# Import libraries and cleaned data

In [16]:
import pandas as pd
import torch
from transformers import BertTokenizer, BertModel
import numpy as np
import joblib

# Load cleaned data
movies = pd.read_pickle('movies_df.pkl')

# BERT model

In [17]:
# Initialize BERT model and tokenizer
tokenizer = BertTokenizer.from_pretrained('bert-base-uncased')
model = BertModel.from_pretrained('bert-base-uncased')

def get_bert_embeddings(text):
    inputs = tokenizer(text, return_tensors='pt', truncation=True, padding=True, max_length=512)
    with torch.no_grad():
        outputs = model(**inputs)
    return outputs.last_hidden_state.mean(dim=1).squeeze().numpy()

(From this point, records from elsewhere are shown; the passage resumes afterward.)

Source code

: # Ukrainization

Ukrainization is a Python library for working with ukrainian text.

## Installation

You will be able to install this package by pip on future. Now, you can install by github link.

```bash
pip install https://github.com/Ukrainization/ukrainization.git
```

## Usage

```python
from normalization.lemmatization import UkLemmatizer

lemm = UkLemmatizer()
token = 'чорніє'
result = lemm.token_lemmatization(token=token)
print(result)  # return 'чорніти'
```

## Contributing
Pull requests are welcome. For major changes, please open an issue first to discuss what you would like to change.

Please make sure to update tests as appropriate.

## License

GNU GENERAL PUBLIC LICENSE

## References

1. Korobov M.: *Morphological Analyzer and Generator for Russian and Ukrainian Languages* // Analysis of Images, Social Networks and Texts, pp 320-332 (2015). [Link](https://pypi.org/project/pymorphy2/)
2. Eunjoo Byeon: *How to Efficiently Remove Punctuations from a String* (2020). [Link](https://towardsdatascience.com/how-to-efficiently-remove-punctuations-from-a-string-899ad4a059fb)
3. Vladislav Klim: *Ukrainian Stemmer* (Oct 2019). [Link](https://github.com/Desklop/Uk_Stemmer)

# Generate BERT embeddings
tqdm.pandas(desc="Generating BERT embeddings") # Progress bar
movies['embedding'] = movies['combined_info'].progress_apply(lambda x: get_bert_embeddings(x))

Generating BERT embeddings: 100%|██████████████████████████████████████████████████| 1682/1682 [02:21<00:00, 11.86it/s]


# Save BERT embeddings

In [18]:
joblib.dump(movies[['movieId', 'embedding']], 'movies_embeddings.pkl')

['movies_embeddings.pkl']